Smart beta, rules-based index ETFs have quickly gained in popularity and become a fast-growing segment of the fund industry.
The rising generation of young investors and increased expectations for academically backed rules-based indexing methodologies have helped smart beta ETFs attract billions of dollars.
According to the 2018 ETF Investor Study conducted by Charles Schwab & Co., 41% of ETF investors are invested in smart beta strategies, with millennials a particular penchant for the new investments. Specifically, among the various investor demographics, 67% of millennials invested in smart beta strategies, 49% of generation X held smart beta funds, 13% of boomers and 14% of mature investors.
Looking at the various smart beta factors available, 45% of those who invested invest in or plant to invest in quality, 42% are looking at value, 35% at growth, 34% at fundamental, 32% at dividend and 30% at multi-factor investments.
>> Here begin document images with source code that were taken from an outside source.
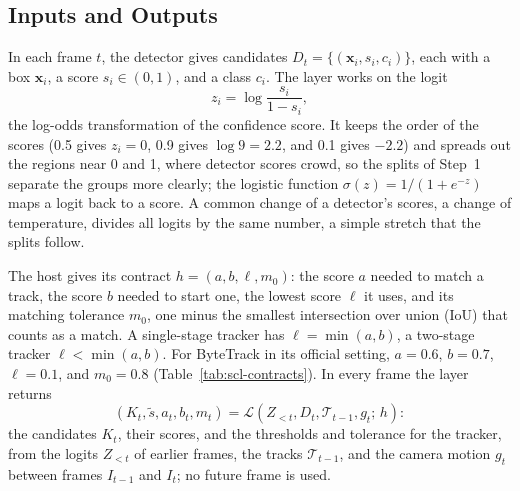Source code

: \subsection{Inputs and Outputs}\label{sec:scl-problem}
In each frame $t$, the detector gives candidates $D_t=\{(\mathbf{x}_i,s_i,c_i)\}$, each with a box $\mathbf{x}_i$, a score $s_i\in(0,1)$, and a class $c_i$. The layer works on the logit
\begin{equation}
z_i=\log\frac{s_i}{1-s_i},
\label{eq:scl-logit}
\end{equation}
the log-odds transformation of the confidence score. It keeps the order of the scores (0.5 gives $z_i=0$, 0.9 gives $\log 9=2.2$, and 0.1 gives $-2.2$) and spreads out the regions near 0 and 1, where detector scores crowd, so the splits of Step~1 separate the groups more clearly; the logistic function $\sigma(z)=1/(1+e^{-z})$ maps a logit back to a score. A common change of a detector's scores, a change of temperature, divides all logits by the same number, a simple stretch that the splits follow.

The host gives its contract $h=(a,b,\ell,m_0)$: the score $a$ needed to match a track, the score $b$ needed to start one, the lowest score $\ell$ it uses, and its matching tolerance $m_0$, one minus the smallest intersection over union (IoU) that counts as a match. A single-stage tracker has $\ell=\min(a,b)$, a two-stage tracker $\ell<\min(a,b)$. For ByteTrack in its official setting, $a=0.6$, $b=0.7$, $\ell=0.1$, and $m_0=0.8$ (Table~\ref{tab:scl-contracts}). In every frame the layer returns
\begin{equation}
\left(K_t,\tilde{s},a_t,b_t,m_t\right)=
\mathcal{L}\left(Z_{<t},D_t,\mathcal{T}_{t-1},g_t;\,h\right):
\label{eq:scl-layer}
\end{equation}
the candidates $K_t$, their scores, and the thresholds and tolerance for the tracker, from the logits $Z_{<t}$ of earlier frames, the tracks $\mathcal{T}_{t-1}$, and the camera motion $g_t$ between frames $I_{t-1}$ and $I_t$; no future frame is used.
Smart beta investors want more
Around 68% of ETF investors who are invested in smart beta say they plan to increase investments into smart beta in the year ahead. The younger generation, again, showed greater interest in raising their smart beta exposure, with 72% of millennials anticipating an increase in smart beta investments and 74% of gen X adding more, compared to 23% of boomers and 22% of mature investors.
Schwab found that investors are more likely to see smart beta ETFs complementing their market cap-weighted ETFs instead of replacing their original core holdings.